Getting people’s attention in the world of fashion, fast-paced and tirelessly regenerative as it is, can be quite an ordeal for young designers. One has to undergo a trial by fire of sorts, and then to pass the even more challenging test of time, in order to get anywhere close to the popular appeal and professional stature that some of our celebrated fashion designers now enjoy. In short, there aren’t any shortcuts to success when it comes to fashion. Expect that there is one: getting your work featured at the Lakme Fashion Week.

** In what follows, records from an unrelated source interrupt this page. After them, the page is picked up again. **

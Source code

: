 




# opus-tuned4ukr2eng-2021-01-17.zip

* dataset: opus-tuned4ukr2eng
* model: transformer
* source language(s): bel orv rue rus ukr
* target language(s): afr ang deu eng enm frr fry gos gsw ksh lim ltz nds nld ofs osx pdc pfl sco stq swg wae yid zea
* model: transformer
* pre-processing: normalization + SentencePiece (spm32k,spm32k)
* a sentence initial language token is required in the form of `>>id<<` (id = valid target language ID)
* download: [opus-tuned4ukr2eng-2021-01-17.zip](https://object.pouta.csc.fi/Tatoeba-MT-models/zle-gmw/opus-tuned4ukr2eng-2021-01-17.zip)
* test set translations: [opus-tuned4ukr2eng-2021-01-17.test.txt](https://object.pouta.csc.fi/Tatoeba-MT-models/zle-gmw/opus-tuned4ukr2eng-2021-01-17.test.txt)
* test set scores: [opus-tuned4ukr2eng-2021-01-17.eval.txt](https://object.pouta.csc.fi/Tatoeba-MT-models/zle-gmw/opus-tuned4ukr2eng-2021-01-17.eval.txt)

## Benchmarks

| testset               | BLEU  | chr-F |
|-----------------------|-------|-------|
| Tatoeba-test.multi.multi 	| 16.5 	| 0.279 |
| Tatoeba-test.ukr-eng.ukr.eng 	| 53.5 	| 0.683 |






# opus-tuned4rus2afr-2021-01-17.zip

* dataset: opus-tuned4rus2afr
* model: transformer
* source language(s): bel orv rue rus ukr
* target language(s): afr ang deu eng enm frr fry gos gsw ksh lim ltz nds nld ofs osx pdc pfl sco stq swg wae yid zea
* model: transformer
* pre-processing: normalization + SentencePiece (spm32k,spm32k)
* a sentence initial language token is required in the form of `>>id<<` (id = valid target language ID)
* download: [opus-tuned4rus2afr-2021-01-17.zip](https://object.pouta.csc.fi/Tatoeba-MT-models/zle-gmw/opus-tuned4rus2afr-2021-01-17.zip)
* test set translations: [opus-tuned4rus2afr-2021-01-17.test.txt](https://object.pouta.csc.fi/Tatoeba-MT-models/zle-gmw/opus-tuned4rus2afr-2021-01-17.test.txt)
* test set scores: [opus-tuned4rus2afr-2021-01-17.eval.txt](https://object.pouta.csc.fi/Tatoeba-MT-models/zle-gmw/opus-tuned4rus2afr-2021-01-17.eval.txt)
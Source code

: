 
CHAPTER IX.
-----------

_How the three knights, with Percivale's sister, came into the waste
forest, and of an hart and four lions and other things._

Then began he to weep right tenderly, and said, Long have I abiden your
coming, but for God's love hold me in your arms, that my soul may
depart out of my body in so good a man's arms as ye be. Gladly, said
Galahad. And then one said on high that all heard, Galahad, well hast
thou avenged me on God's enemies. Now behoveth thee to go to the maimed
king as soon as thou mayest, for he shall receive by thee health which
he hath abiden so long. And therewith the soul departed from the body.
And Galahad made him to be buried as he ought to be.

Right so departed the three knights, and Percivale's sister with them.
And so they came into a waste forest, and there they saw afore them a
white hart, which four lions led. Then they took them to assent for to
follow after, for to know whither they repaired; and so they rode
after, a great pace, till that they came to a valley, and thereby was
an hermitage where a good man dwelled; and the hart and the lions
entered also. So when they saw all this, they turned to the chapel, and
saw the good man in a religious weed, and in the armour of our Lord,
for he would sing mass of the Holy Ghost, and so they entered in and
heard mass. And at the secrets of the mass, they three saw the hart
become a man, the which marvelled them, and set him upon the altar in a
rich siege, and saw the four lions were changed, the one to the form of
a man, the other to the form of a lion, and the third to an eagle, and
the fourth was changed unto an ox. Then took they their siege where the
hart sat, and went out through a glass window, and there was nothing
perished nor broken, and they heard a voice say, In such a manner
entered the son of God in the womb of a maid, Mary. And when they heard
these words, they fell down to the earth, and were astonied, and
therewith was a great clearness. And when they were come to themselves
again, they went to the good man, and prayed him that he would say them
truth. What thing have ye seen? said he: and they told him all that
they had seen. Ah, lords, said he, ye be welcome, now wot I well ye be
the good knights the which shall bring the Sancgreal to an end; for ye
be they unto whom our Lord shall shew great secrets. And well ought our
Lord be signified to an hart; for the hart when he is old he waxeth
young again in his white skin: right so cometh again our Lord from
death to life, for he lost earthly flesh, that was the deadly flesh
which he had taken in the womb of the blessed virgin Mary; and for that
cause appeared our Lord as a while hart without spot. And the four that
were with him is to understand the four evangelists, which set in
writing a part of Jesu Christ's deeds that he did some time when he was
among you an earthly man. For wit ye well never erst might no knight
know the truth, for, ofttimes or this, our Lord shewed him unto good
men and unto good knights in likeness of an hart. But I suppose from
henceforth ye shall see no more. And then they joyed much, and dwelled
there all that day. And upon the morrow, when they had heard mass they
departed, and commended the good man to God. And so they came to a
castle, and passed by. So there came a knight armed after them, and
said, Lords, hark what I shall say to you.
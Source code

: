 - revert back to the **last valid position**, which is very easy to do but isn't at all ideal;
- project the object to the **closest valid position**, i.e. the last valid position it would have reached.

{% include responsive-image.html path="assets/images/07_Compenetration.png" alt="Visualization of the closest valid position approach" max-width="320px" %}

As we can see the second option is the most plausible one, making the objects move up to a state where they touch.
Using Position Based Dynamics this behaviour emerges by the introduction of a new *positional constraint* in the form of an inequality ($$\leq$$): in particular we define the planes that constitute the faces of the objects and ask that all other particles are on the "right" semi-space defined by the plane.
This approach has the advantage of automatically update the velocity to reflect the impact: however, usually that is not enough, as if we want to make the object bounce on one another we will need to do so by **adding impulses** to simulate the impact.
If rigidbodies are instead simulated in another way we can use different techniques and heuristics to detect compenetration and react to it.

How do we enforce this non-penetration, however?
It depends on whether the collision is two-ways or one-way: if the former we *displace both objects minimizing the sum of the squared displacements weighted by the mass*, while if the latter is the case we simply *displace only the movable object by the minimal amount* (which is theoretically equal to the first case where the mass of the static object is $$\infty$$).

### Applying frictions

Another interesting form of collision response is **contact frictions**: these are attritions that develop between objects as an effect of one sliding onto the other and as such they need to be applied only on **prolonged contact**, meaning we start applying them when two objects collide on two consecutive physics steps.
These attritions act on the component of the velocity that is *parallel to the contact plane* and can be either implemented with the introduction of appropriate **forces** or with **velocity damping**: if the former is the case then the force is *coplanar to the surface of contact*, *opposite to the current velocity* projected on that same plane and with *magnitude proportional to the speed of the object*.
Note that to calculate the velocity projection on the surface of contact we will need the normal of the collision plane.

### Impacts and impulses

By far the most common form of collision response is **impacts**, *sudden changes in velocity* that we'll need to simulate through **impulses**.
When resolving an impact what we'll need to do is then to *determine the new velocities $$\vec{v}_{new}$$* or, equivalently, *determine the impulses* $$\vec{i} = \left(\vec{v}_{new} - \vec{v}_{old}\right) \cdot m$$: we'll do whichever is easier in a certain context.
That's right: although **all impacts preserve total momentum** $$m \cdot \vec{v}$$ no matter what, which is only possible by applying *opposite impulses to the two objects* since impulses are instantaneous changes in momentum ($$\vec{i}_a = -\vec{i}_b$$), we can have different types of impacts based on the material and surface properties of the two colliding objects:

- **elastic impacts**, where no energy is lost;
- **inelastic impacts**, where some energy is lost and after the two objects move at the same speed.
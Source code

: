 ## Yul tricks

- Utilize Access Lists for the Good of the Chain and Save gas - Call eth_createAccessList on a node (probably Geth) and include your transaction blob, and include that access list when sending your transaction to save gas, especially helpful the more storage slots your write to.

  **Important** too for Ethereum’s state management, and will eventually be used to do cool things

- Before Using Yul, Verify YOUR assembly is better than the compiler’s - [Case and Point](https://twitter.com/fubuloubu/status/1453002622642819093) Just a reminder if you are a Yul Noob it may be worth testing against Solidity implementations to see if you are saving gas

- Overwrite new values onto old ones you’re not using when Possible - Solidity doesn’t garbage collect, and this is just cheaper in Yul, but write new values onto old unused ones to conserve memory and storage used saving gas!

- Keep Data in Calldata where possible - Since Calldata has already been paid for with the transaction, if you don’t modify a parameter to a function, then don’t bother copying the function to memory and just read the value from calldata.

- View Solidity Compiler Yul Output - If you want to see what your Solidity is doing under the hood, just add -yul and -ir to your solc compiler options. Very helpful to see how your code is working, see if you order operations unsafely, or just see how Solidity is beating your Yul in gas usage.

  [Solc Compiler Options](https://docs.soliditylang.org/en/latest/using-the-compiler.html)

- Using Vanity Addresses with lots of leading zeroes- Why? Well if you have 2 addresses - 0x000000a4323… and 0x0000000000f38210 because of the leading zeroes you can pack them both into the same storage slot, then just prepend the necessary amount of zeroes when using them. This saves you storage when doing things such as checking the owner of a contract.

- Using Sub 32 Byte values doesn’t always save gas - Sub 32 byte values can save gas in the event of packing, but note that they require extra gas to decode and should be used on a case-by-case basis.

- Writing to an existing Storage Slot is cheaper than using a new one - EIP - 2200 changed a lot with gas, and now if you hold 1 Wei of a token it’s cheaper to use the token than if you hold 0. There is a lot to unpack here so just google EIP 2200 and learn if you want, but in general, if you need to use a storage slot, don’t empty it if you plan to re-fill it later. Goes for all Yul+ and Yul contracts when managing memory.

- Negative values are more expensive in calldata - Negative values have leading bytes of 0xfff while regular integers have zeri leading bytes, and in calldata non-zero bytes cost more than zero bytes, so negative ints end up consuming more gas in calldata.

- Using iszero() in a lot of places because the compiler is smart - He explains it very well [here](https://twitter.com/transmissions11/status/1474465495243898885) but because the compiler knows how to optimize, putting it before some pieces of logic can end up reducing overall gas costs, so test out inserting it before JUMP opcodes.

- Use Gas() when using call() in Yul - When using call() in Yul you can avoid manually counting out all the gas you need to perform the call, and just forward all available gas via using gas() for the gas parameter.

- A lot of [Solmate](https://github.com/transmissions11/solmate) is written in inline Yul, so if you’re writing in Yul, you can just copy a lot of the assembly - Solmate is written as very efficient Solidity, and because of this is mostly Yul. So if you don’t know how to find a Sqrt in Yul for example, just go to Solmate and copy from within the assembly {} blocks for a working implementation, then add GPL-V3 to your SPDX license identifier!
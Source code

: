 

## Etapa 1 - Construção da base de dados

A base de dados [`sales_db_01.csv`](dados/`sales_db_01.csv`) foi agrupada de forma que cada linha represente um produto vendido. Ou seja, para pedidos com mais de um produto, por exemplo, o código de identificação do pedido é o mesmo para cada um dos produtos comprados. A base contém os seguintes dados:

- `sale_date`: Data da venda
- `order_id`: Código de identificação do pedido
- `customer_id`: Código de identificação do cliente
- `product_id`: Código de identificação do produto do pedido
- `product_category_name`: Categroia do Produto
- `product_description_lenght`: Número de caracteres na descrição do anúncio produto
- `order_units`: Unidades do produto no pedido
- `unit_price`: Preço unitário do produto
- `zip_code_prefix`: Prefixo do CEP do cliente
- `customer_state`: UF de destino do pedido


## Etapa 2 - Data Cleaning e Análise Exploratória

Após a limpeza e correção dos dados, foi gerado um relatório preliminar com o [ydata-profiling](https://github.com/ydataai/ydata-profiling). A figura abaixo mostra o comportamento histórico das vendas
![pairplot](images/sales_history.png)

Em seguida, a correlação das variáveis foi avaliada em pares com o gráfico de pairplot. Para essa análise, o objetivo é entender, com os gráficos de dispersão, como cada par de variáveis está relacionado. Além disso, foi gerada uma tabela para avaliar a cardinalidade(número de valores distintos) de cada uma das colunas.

That’s exactly what happened to a lucky few design neophytes in Mumbai earlier this month. Winners of the Grazia Young Fashion Awards and those featured on the 20th batch of the Fashion’s Week’s Gen Next show comprise some of the most promising names in the contemporary fashion industry. Here’s a quick roundup of the rising stars in homegrown fashion:
Ajay Kumar
A graduate of the National Institute of Fashion Technology, Ajay Kumar’s expertise is fashion that belongs strictly to the 21st century. His recent collection, Consonance and Dissonance, involves a line of clothing where he combines multi-coloured kaleidoscopic prints with dominant blacks and whites. Kumar is known for his attention to detail. Thus the patterning on his clothes is often highly intricate and geometrically defined. His use of colours, too, is what some would call uninhibited: lotus pink, cranberry, parrot green and bright red are some of the colours the designer has recently put to use, but in a way that’s refreshingly understated. At the latest edition of Lakme Fashion Week, Kumar’s work was showcased as part of the Gen Next show in Mumbai.
Charchit Bafna
Gone are the days when clothing lines were subject to dull categorisations and strictures defined by gender. The contemporary style is more liable to cross over and can travel, in stylistic terms, much more smoothly across genders. Designer Charchit Bafna’s work carries quite such “androgynous” touches. In his most recent collection, called Elakka Ice, Bafna plays with shapes and outlines. His silhouettes are easy on the body just as, from another perspective, they are easy on the eye. He works with fabrics as various as poplin, cotton mesh, organza and leatherite, and his colour selection involves a classic emphasis on the triptych of blue, green and gold. Bafna, too, is among the 20th batch of the Gen Next designers who was featured at the Lakme Fashion Week.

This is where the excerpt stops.